The Redondo Beach House
“For me as an architect, the challenge has always been how to give my clients the highest level of design while still keeping the projects on budget,” say Peter DeMaria, one of the country’s first architects to incorporate steel cargo containers into residential designs. His Redondo Beach container house, located in Southern California, won the American Institute of Architecture’s Excellence in Design Innovation Award in 2007.
The Construction Process
In DeMaria’s hybrid design for the Redondo Beach container house, conventional stick-frame construction combines with eight repurposed steel shipping containers to form the two-story home. The containers can be retrofitted off-site, helping to reduce labor costs during installation.
Main Living Area
To play up the industrial good looks of the containers, the homeowners chose not to cover-up the corrugated steel walls with siding or to replace the sturdy maritime wood floors that come standard in cargo boxes. In addition to the open main living area, the Redondo Beach container house sports four bedrooms and three-and-a-half baths.

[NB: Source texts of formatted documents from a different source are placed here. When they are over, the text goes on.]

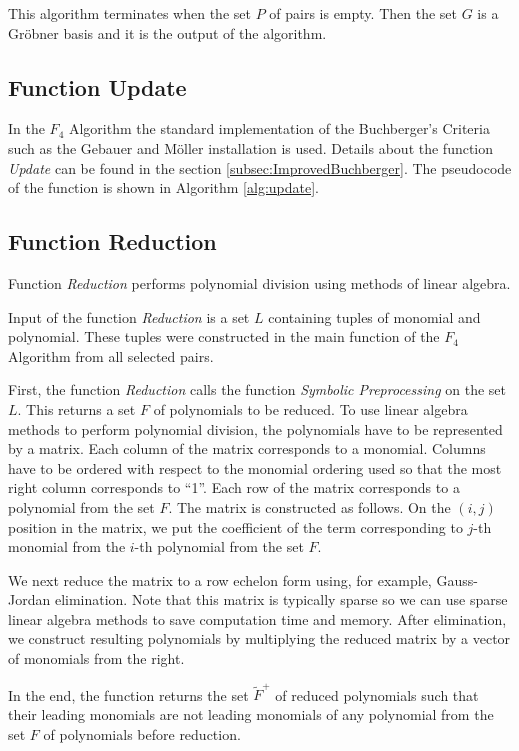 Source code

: This algorithm terminates when the set $P$ of pairs is empty. Then the set $G$ is a Gr\"obner basis and it is the output of the algorithm.



\subsection{Function Update}
In the $F_4$ Algorithm the standard implementation of the Buchberger's Criteria such as the Gebauer and M\"oller installation \cite{Gebauer-Moller88} is used. Details about the function \textit{Update} can be found in the section \ref{subsec:ImprovedBuchberger}. The pseudocode of the function is shown in Algorithm \ref{alg:update}.

\subsection{Function Reduction}
Function \textit{Reduction} performs polynomial division using methods of linear algebra.

Input of the function \textit{Reduction} is a set $L$ containing tuples of monomial and polynomial. These tuples were constructed in the main function of the $F_4$ Algorithm from all selected pairs.

First, the function \textit{Reduction} calls the function \textit{Symbolic Preprocessing} on the set $L$. This returns a set $F$ of polynomials to be reduced. To use linear algebra methods to perform polynomial division, the polynomials have to be represented by a matrix. Each column of the matrix corresponds to a monomial. Columns have to be ordered with respect to the monomial ordering used so that the most right column corresponds to ``1''. Each row of the matrix corresponds to a polynomial from the set $F$. The matrix is constructed as follows. On the $(i, j)$ position in the matrix, we put the coefficient of the term corresponding to $j$-th monomial from the $i$-th polynomial from the set $F$.

We next reduce the matrix to a row echelon form using, for example, Gauss-Jordan elimination. Note that this matrix is typically sparse so we can use sparse linear algebra methods to save computation time and memory. After elimination, we construct resulting polynomials by multiplying the reduced matrix by a vector of monomials from the right.

In the end, the function returns the set $\tilde{F}^+$ of reduced polynomials such that their leading monomials are not leading monomials of any polynomial from the set $F$ of polynomials before reduction.

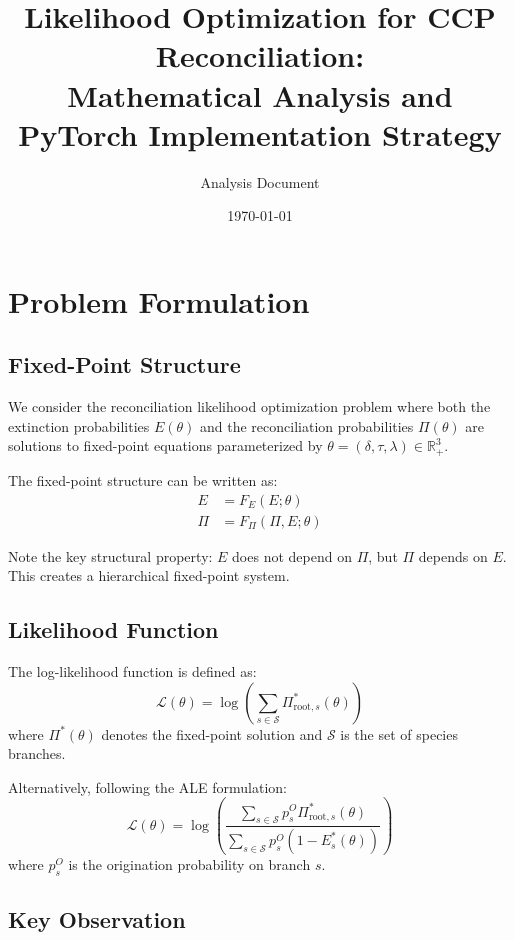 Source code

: \documentclass[11pt]{article}
\title{Likelihood Optimization for CCP Reconciliation:\\Mathematical Analysis and PyTorch Implementation Strategy}
\author{Analysis Document}
\date{\today}
\theoremstyle{definition}
\begin{document}
\maketitle

\section{Problem Formulation}

\subsection{Fixed-Point Structure}

We consider the reconciliation likelihood optimization problem where both the extinction probabilities $E(\theta)$ and the reconciliation probabilities $\Pi(\theta)$ are solutions to fixed-point equations parameterized by $\theta = (\delta, \tau, \lambda) \in \mathbb{R}^3_+$.

The fixed-point structure can be written as:
\begin{align}
    E &= F_E(E; \theta) \\
    \Pi &= F_\Pi(\Pi, E; \theta)
\end{align}

Note the key structural property: $E$ does not depend on $\Pi$, but $\Pi$ depends on $E$. This creates a hierarchical fixed-point system.

\subsection{Likelihood Function}

The log-likelihood function is defined as:
\begin{equation}
    \mathcal{L}(\theta) = \log\left(\sum_{s \in \mathcal{S}} \Pi^*_{\text{root},s}(\theta)\right)
\end{equation}
where $\Pi^*(\theta)$ denotes the fixed-point solution and $\mathcal{S}$ is the set of species branches.

Alternatively, following the ALE formulation:
\begin{equation}
    \mathcal{L}(\theta) = \log\left(\frac{\sum_{s \in \mathcal{S}} p_s^O \Pi^*_{\text{root},s}(\theta)}{\sum_{s \in \mathcal{S}} p_s^O (1 - E^*_s(\theta))}\right)
\end{equation}
where $p_s^O$ is the origination probability on branch $s$.

\subsection{Key Observation}
\end{document}
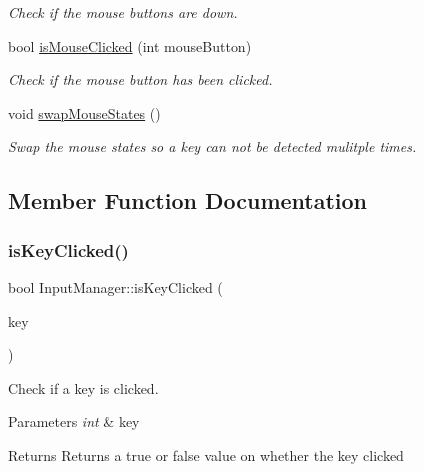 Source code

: \begin{DoxyCompactItemize}
\begin{DoxyCompactList}\small\item\em Check if the mouse buttons are down. \end{DoxyCompactList}\item 
bool \hyperlink{class_input_manager_aac8742d42b5444c2e6684c47e0184a79}{is\+Mouse\+Clicked} (int mouse\+Button)
\begin{DoxyCompactList}\small\item\em Check if the mouse button has been clicked. \end{DoxyCompactList}\item 
\mbox{\label{class_input_manager_a852f468d2729d566eb46155f83bbadf6}} 
void \hyperlink{class_input_manager_a852f468d2729d566eb46155f83bbadf6}{swap\+Mouse\+States} ()
\begin{DoxyCompactList}\small\item\em Swap the mouse states so a key can not be detected mulitple times. \end{DoxyCompactList}\end{DoxyCompactItemize}


\subsection{Member Function Documentation}
\mbox{\label{class_input_manager_ac75729c5eb7759a75d75f33aae910a13}} 
\subsubsection{\texorpdfstring{is\+Key\+Clicked()}{isKeyClicked()}}
{\footnotesize\ttfamily bool Input\+Manager\+::is\+Key\+Clicked (\begin{DoxyParamCaption}\item[{int}]{key }\end{DoxyParamCaption})}



Check if a key is clicked. 


\begin{DoxyParams}{Parameters}
{\em int} & key \\
\hline
\end{DoxyParams}
\begin{DoxyReturn}{Returns}
Returns a true or false value on whether the key clicked 
\end{DoxyReturn}
\mbox{\label{class_input_manager_a3a37bcfcd6428195120610fce9a68b7c}} 
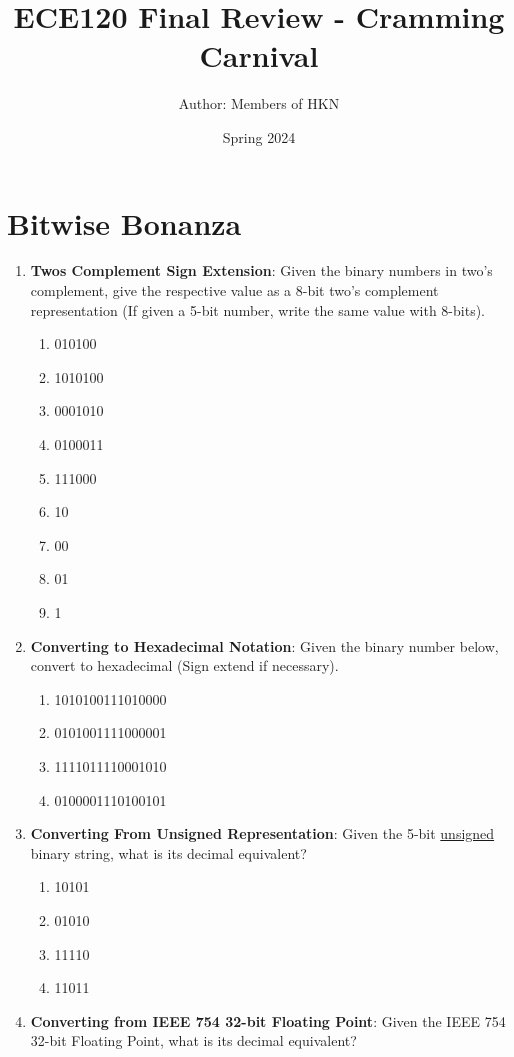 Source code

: \documentclass{article}
\title{ECE120 Final Review - Cramming Carnival}
\author{Author: Members of HKN}
\date{Spring 2024}
\begin{document}
\maketitle

\section{Bitwise Bonanza}
\begin{enumerate}[label=(\alph*)]
    \item \textbf{Twos Complement Sign Extension}: Given the binary numbers in two’s complement, give the respective value as a 8-bit two’s complement representation (If given a 5-bit number, write the same value with 8-bits).
    \begin{enumerate}[label=(\roman*)]
        \item 010100
        \item 1010100
        \item 0001010
        \item 0100011
        \item 111000
        \item 10
        \item 00
        \item 01
        \item 1
    \end{enumerate}
    \item \textbf{Converting to Hexadecimal Notation}: Given the binary number below, convert to hexadecimal (Sign extend if necessary).
    \begin{enumerate}[label=(\roman*)]
        \item 1010100111010000
        \item 0101001111000001
        \item 1111011110001010
        \item 0100001110100101
    \end{enumerate}
    \item \textbf{Converting From Unsigned Representation}: Given the 5-bit \underline{unsigned} binary string, what is its decimal equivalent?
    \begin{enumerate}[label=(\roman*)]
        \item 10101
        \item 01010
        \item 11110
        \item 11011
    \end{enumerate}
    \item \textbf{Converting from IEEE 754 32-bit Floating Point}: Given the IEEE 754 32-bit Floating Point, what is its decimal equivalent?

\end{enumerate}
\end{document}
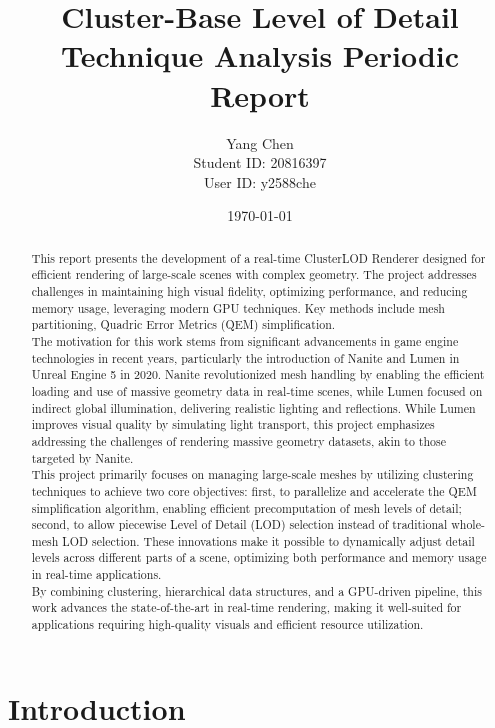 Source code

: \documentclass[12pt]{extarticle}
\title{Cluster-Base Level of Detail Technique Analysis Periodic Report}
\author{Yang Chen \\ Student ID: 20816397 \\ User ID: y2588che}
\date{\today}
\newcommand{\customnewline}{\\[1.5em]}
\begin{document}
\maketitle
\newpage

\begin{abstract}
This report presents the development of a real-time ClusterLOD Renderer designed for efficient rendering of large-scale scenes 
with complex geometry. The project addresses challenges in maintaining high visual fidelity, optimizing performance, and 
reducing memory usage, leveraging modern GPU techniques. Key methods include mesh partitioning, Quadric Error Metrics (QEM) simplification.
\customnewline
The motivation for this work stems from significant advancements in game engine technologies in recent years, particularly the 
introduction of Nanite and Lumen in Unreal Engine 5 in 2020. Nanite revolutionized mesh handling by enabling the efficient 
loading and use of massive geometry data in real-time scenes, while Lumen focused on indirect global illumination, delivering 
realistic lighting and reflections. While Lumen improves visual quality by simulating light transport, this project emphasizes 
addressing the challenges of rendering massive geometry datasets, akin to those targeted by Nanite.
\customnewline
This project primarily focuses on managing large-scale meshes by utilizing clustering techniques to achieve two core objectives:
first, to parallelize and accelerate the QEM simplification algorithm, enabling efficient precomputation of mesh levels of 
detail; second, to allow piecewise Level of Detail (LOD) selection instead of traditional whole-mesh LOD selection. These 
innovations make it possible to dynamically adjust detail levels across different parts of a scene, optimizing both performance 
and memory usage in real-time applications.
\customnewline
By combining clustering, hierarchical data structures, and a GPU-driven pipeline, this work advances the state-of-the-art in 
real-time rendering, making it well-suited for applications requiring high-quality visuals and efficient resource utilization.
\end{abstract}

\newpage

\tableofcontents
\newpage

\section{Introduction}
\end{document}
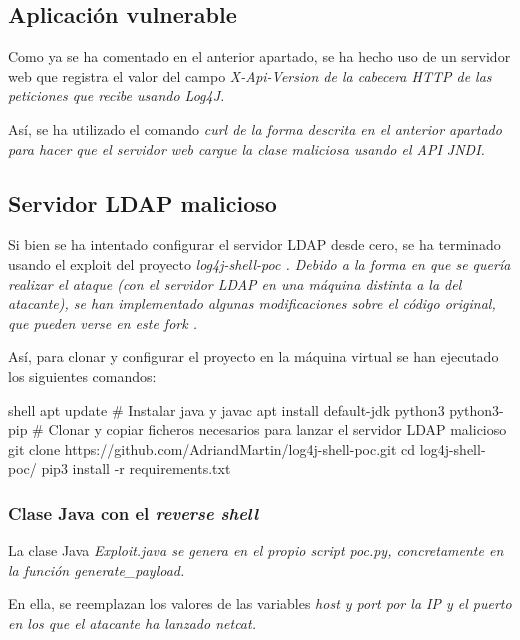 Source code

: \documentclass[../main.tex]{subfiles}
\begin{document}
\subsection{Aplicación vulnerable}

Como ya se ha comentado en el anterior apartado, se ha hecho uso de un servidor web que registra el valor del campo \it{X-Api-Version} de la cabecera HTTP de las peticiones que recibe usando \it{Log4J}.

Así, se ha utilizado el comando \it{curl} de la forma descrita en el anterior apartado para hacer que el servidor web cargue la clase maliciosa usando el API \it{JNDI}.

\subsection{Servidor LDAP malicioso}

Si bien se ha intentado configurar el servidor LDAP desde cero, se ha terminado usando el exploit del proyecto \it{log4j-shell-poc} \cite{exploit}. Debido a la forma en que se quería realizar el ataque (con el servidor LDAP en una máquina distinta a la del atacante), se han implementado algunas modificaciones sobre el código original, que pueden verse en este fork \cite{exploit-fork}.

Así, para clonar y configurar el proyecto en la máquina virtual se han ejecutado los siguientes comandos:
\begin{codigo}{shell}
apt update
# Instalar java y javac
apt install default-jdk python3 python3-pip
# Clonar y copiar ficheros necesarios para lanzar el servidor LDAP malicioso
git clone https://github.com/AdriandMartin/log4j-shell-poc.git
cd log4j-shell-poc/
pip3 install -r requirements.txt
\end{codigo}

\subsubsection{Clase Java con el \it{reverse shell}}

La clase Java \it{Exploit.java} se genera en el propio script \it{poc.py}, concretamente en la función \it{generate\_payload}. 

En ella, se reemplazan los valores de las variables \it{host} y \it{port} por la IP y el puerto en los que el atacante ha lanzado \it{netcat}.
\end{document}
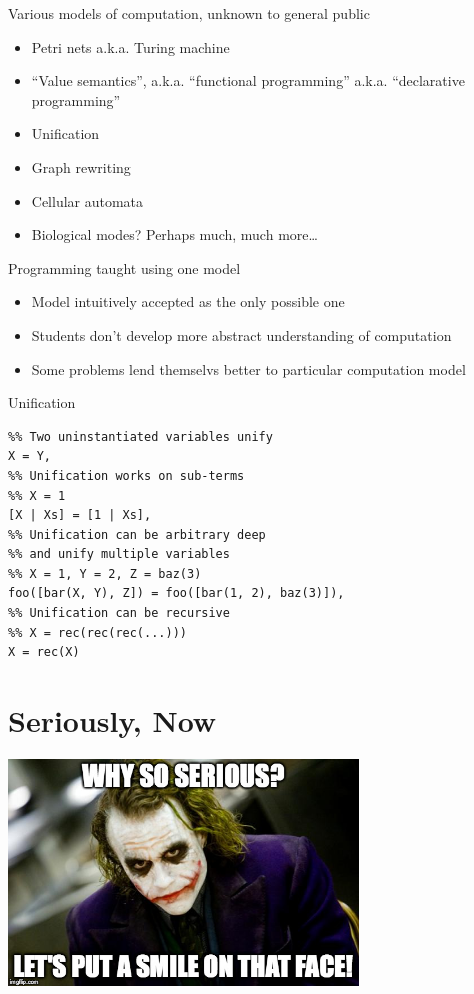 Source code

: \documentclass[presentation]{beamer}
\begin{document}
\begin{frame}[label=sec-2-1]{Various models of computation, unknown to general public}
\begin{itemize}
\item Petri nets a.k.a. Turing machine
\item ``Value semantics'', a.k.a. ``functional programming''
a.k.a. ``declarative programming''
\item Unification
\item Graph rewriting
\item Cellular automata
\item Biological modes? Perhaps much, much more\ldots{}
\end{itemize}
\end{frame}

\begin{frame}[label=sec-2-2]{Programming taught using one model}
\begin{itemize}
\item Model intuitively accepted as the only possible one
\item Students don't develop more abstract understanding of computation
\item Some problems lend themselvs better to particular computation
model
\end{itemize}
\end{frame}

\begin{frame}[fragile,label=sec-2-3]{Unification}
 \begin{verbatim}
%% Two uninstantiated variables unify
X = Y,
%% Unification works on sub-terms
%% X = 1
[X | Xs] = [1 | Xs],
%% Unification can be arbitrary deep
%% and unify multiple variables
%% X = 1, Y = 2, Z = baz(3)
foo([bar(X, Y), Z]) = foo([bar(1, 2), baz(3)]),
%% Unification can be recursive
%% X = rec(rec(rec(...)))
X = rec(X)
\end{verbatim}
\end{frame}

\section{Seriously, Now}
\label{sec-3}
\includegraphics[height=6cm]{./images/serious.jpg}
\end{document}
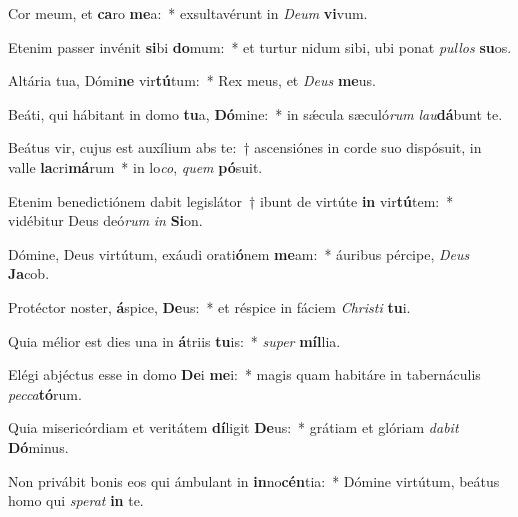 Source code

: \item Cor meum, et \textbf{ca}ro \textbf{me}a:~* exsultavérunt in \textit{De}\textit{um} \textbf{vi}vum.
\item Etenim passer invénit \textbf{si}bi \textbf{do}mum:~* et turtur nidum sibi, ubi ponat \textit{pul}\textit{los} \textbf{su}os.
\item Altária tua, Dómi\textbf{ne} vir\textbf{tú}tum:~* Rex meus, et \textit{De}\textit{us} \textbf{me}us.
\item Beáti, qui hábitant in domo \textbf{tu}a, \textbf{Dó}mine:~* in sǽcula sæculó\textit{rum} \textit{lau}\textbf{dá}bunt te.
\item Beátus vir, cujus est auxílium abs te:~† ascensiónes in corde suo dispósuit, in valle \textbf{la}cri\textbf{má}rum~* in lo\textit{co}, \textit{quem} \textbf{pó}suit.
\item Etenim benedictiónem dabit legislátor~† ibunt de virtúte \textbf{in} vir\textbf{tú}tem:~* vidébitur Deus deó\textit{rum} \textit{in} \textbf{Si}on.
\item Dómine, Deus virtútum, exáudi orati\textbf{ó}nem \textbf{me}am:~* áuribus pércipe, \textit{De}\textit{us} \textbf{Ja}cob.
\item Protéctor noster, \textbf{á}spice, \textbf{De}us:~* et réspice in fáciem \textit{Chris}\textit{ti} \textbf{tu}i.
\item Quia mélior est dies una in \textbf{á}triis \textbf{tu}is:~* \textit{su}\textit{per} \textbf{míl}lia.
\item Elégi abjéctus esse in domo \textbf{De}i \textbf{me}i:~* magis quam habitáre in tabernáculis \textit{pec}\textit{ca}\textbf{tó}rum.
\item Quia misericórdiam et veritátem \textbf{dí}ligit \textbf{De}us:~* grátiam et glóriam \textit{da}\textit{bit} \textbf{Dó}minus.
\item Non privábit bonis eos qui ámbulant in \textbf{in}no\textbf{cén}tia:~* Dómine virtútum, beátus homo qui \textit{spe}\textit{rat} \textbf{in} te.
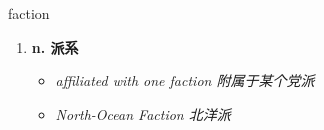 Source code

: 
\begin{frame}
{\huge faction}
\begin{center}
\begin{enumerate}\Large
  \item \textbf{n. 派系}
  \begin{itemize}
    \item \em{\Large{affiliated with one faction 附属于某个党派}}
    \item \em{\Large{North-Ocean Faction 北洋派}}
  \end{itemize}
\end{enumerate}
\end{center}
\end{frame}
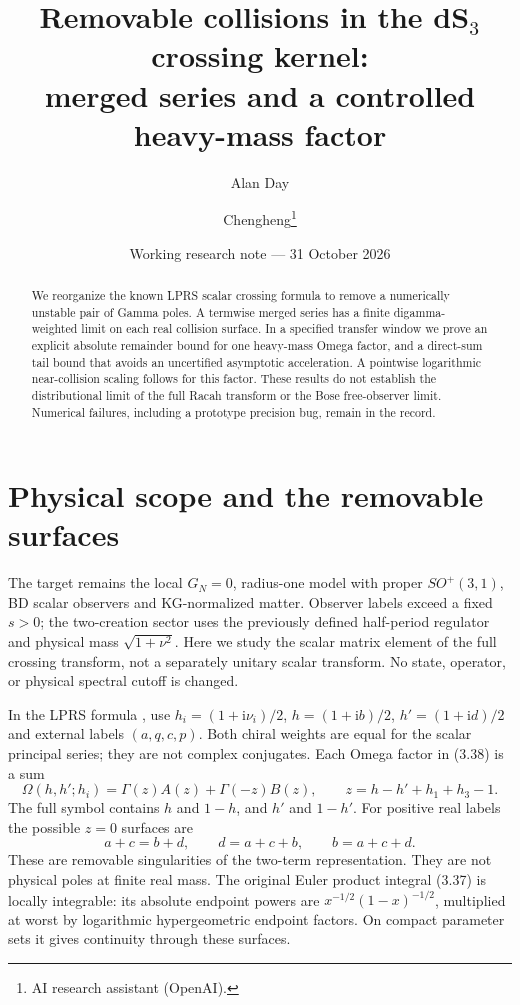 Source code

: \documentclass[11pt,a4paper]{article}
\title{Removable collisions in the dS$_3$ crossing kernel:\\merged series and a controlled heavy-mass factor}
\author{Alan Day \and Chengheng\thanks{AI research assistant (OpenAI).}}
\date{Working research note --- 31 October 2026}
\newcommand{\Om}{\Omega}
\newcommand{\ii}{\mathrm i}
\begin{document}
\maketitle
\begin{abstract}
We reorganize the known LPRS scalar crossing formula to remove a
numerically unstable pair of Gamma poles. A termwise merged series has
a finite digamma-weighted limit on each real collision surface. In a
specified transfer window we prove an explicit absolute remainder bound
for one heavy-mass Omega factor, and a direct-sum tail bound that avoids
an uncertified asymptotic acceleration. A pointwise logarithmic
near-collision scaling follows for this factor. These results do not
establish the distributional limit of the full Racah transform or the
Bose free-observer limit. Numerical failures, including a prototype
precision bug, remain in the record.
\end{abstract}

\section{Physical scope and the removable surfaces}
The target remains the local $G_N=0$, radius-one model with proper
$SO^+(3,1)$, BD scalar observers and KG-normalized matter. Observer
labels exceed a fixed $s>0$; the two-creation sector uses the previously
defined half-period regulator and physical mass $\sqrt{1+\nu^2}$.
Here we study the scalar matrix element of the full crossing transform,
not a separately unitary scalar transform. No state, operator,
or physical spectral cutoff is changed.

In the LPRS formula \cite{lprs}, use
$h_i=(1+\ii\nu_i)/2$, $h=(1+\ii b)/2$,
$h'=(1+\ii d)/2$ and external labels $(a,q,c,p)$.
Both chiral weights are equal for the scalar principal series; they
are not complex conjugates. Each Omega factor in (3.38) is a sum
\[
 \Om(h,h';h_i)=\Gamma(z)A(z)+\Gamma(-z)B(z),\qquad
 z=h-h'+h_1+h_3-1.
\]
The full symbol contains $h$ and $1-h$, and $h'$ and $1-h'$.
For positive real labels the possible $z=0$ surfaces are
\[
 a+c=b+d,\qquad d=a+c+b,\qquad b=a+c+d .
\]
These are removable singularities of the two-term representation.
They are not physical poles at finite real mass.
The original Euler product integral (3.37) is locally integrable:
its absolute endpoint powers are $x^{-1/2}(1-x)^{-1/2}$,
multiplied at worst by logarithmic hypergeometric endpoint factors.
On compact parameter sets it gives continuity through these surfaces.
\end{document}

Thanks to simple passive solar techniques, like orienting the building to the sun and the prevailing breezes, the Redondo Beach container house remains cool and comfortable year-round. The swimming pool is also a re-purposed container.
The Container Details
“Containers are widely available, inherently strong, and inexpensive when compared with more conventional building materials like steel and concrete,” says architect DeMaria. They’re also resistant to fire, mold, and termites, and made of heavy-gauge steel, a material meant to last centuries.
Innovative and Efficient
For long-term energy savings, low-flow plumbing fixtures, LED lights, and Energy Star appliances were installed throughout the house. Stick-frame walls were insulated with UltraTouch, a recycled denim material, and the rooftops and walls of the containers were painted with a thick coat of white ceramic insulating paint originally developed by NASA.
Airplane Hangar Doors
The Redondo Beach container house features a soaring 20-foot-high living room outfitted with glass-panel airplane hangar doors that fold out to create a seamless indoor-outdoor living space.
The Container House
Most containers come in 20- and 40-foot models and generally cost between $1,650 and $3,000 each, depending on size and wear and tear. One-way containers that have only made one passage are usually in the best shape and demand a premium. For residential projects, DeMaria prefers High Cube models, which have a taller 9’6” ceiling.